Show each line from the records below in which the word "Cartesian" occurs.

Extracted data entries —
- Opening Delimiter -
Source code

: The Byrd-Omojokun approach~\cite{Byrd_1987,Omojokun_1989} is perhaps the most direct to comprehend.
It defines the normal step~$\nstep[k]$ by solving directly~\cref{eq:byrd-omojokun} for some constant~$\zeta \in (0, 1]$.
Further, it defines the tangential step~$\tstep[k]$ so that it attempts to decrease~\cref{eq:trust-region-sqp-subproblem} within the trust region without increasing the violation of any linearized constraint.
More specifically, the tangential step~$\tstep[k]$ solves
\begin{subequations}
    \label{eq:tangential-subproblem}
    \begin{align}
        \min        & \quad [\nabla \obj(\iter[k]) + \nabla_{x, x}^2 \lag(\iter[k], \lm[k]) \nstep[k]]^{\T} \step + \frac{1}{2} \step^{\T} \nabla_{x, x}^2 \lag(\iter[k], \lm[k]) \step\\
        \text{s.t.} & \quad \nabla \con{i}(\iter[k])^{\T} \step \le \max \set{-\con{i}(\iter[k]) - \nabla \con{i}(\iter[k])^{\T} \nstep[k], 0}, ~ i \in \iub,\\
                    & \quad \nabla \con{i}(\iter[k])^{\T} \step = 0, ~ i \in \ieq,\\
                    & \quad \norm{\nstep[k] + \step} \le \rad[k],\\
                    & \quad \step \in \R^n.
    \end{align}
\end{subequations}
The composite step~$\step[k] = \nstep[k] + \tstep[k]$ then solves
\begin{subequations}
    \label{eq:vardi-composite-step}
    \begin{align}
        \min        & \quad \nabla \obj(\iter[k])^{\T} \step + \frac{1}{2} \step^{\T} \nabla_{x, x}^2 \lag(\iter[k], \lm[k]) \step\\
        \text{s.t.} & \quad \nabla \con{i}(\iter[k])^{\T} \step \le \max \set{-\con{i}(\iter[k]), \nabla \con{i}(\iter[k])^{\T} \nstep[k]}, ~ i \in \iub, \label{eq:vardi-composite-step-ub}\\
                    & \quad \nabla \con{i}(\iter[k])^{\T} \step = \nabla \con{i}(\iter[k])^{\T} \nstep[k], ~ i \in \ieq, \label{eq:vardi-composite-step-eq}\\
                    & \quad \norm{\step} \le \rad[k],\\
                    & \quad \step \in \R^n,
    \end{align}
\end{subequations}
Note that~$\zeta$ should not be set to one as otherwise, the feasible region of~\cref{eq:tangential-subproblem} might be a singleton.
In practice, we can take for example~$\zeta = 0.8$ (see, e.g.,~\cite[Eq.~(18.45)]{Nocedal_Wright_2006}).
- Closing Delimiter -
- Opening Delimiter -
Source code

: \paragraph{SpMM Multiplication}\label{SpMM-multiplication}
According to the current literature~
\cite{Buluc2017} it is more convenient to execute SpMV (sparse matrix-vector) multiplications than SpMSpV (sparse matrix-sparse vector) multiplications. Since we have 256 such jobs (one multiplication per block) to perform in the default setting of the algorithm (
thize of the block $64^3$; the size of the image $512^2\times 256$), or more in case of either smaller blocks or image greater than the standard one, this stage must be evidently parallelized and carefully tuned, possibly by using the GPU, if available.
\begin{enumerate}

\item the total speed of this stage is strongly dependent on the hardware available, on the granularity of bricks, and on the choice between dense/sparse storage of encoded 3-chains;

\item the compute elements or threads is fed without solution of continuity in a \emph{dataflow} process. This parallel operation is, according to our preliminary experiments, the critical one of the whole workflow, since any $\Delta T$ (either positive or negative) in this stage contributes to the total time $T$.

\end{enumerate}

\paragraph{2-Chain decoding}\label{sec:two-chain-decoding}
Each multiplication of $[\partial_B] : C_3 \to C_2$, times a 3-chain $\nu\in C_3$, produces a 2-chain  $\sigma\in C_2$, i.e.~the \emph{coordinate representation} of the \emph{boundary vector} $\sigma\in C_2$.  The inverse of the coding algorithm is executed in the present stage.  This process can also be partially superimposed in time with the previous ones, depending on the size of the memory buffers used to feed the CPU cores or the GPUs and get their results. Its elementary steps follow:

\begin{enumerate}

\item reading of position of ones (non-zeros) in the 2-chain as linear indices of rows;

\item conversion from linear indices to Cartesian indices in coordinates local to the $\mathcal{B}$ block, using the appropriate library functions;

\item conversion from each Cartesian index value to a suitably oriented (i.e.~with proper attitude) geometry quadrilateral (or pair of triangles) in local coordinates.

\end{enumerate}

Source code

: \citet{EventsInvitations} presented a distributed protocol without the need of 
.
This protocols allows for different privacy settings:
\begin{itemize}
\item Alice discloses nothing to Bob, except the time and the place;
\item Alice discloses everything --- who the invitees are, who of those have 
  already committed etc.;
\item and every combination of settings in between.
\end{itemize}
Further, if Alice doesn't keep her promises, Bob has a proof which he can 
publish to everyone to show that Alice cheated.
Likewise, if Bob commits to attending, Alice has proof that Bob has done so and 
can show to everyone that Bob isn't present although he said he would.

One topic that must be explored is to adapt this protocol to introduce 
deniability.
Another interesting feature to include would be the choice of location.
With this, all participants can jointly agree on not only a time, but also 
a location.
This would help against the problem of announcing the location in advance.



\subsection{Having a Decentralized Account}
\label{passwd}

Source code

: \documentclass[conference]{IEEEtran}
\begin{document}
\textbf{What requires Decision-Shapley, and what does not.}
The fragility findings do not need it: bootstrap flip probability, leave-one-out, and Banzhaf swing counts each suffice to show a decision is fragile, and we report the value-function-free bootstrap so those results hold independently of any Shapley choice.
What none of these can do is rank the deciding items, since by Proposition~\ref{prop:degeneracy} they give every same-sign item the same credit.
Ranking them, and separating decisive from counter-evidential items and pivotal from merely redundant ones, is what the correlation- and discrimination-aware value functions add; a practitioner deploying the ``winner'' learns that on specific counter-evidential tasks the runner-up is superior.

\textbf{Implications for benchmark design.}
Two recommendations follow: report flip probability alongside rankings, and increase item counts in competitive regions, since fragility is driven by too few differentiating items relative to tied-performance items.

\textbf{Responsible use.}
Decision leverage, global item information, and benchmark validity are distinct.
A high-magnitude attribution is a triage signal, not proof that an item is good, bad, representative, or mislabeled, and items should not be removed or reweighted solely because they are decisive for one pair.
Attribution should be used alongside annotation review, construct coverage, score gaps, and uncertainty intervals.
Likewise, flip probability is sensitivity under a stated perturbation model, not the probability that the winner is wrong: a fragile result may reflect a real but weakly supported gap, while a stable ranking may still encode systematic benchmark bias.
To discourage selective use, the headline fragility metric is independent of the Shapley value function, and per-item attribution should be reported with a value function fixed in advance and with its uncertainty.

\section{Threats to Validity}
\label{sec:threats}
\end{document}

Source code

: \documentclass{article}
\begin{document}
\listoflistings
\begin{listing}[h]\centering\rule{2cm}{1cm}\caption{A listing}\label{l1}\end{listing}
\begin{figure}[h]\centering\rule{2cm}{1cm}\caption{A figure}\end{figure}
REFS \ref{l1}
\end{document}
- Closing Delimiter -
Final answer —
\item conversion from linear indices to Cartesian indices in coordinates local to the $\mathcal{B}$ block, using the appropriate library functions;
\item conversion from each Cartesian index value to a suitably oriented (i.e.~with proper attitude) geometry quadrilateral (or pair of triangles) in local coordinates.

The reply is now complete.